## What is needed
Every line of the following records that includes "products" should be copied.
◇ ◇ ◇ ◇ ◇ ◇ ◇
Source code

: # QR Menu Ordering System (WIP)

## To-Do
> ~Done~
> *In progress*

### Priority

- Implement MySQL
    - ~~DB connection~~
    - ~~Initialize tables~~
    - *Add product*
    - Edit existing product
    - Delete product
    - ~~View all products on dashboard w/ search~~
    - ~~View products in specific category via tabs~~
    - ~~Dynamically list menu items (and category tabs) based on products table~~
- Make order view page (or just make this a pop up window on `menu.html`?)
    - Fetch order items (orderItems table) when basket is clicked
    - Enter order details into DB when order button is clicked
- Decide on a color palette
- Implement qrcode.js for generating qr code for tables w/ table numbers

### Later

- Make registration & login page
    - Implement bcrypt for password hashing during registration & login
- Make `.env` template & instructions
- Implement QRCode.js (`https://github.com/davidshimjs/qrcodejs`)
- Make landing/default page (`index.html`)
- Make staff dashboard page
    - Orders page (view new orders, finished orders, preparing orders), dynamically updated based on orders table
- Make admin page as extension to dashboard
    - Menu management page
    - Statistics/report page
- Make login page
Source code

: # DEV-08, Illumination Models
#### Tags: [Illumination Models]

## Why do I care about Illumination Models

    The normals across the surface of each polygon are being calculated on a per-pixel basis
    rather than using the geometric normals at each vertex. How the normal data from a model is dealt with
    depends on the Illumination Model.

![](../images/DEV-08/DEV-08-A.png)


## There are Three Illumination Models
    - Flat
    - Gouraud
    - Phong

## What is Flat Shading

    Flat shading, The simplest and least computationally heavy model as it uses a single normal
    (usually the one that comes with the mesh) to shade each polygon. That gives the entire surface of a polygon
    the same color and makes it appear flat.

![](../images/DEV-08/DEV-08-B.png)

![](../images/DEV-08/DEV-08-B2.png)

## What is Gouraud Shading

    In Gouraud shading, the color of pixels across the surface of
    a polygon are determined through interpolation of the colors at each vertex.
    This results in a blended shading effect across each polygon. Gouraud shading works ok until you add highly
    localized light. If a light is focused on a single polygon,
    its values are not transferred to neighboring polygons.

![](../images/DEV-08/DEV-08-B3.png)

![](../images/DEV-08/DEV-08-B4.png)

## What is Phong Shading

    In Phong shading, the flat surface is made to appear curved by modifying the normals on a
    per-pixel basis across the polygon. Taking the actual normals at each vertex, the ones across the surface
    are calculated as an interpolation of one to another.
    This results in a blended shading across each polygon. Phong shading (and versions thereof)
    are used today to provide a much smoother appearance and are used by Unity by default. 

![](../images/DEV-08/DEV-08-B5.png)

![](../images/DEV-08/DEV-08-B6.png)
◇ ◇ ◇ ◇ ◇ ◇ ◇
## Answer
    - ~~View all products on dashboard w/ search~~
    - ~~View products in specific category via tabs~~
    - ~~Dynamically list menu items (and category tabs) based on products table~~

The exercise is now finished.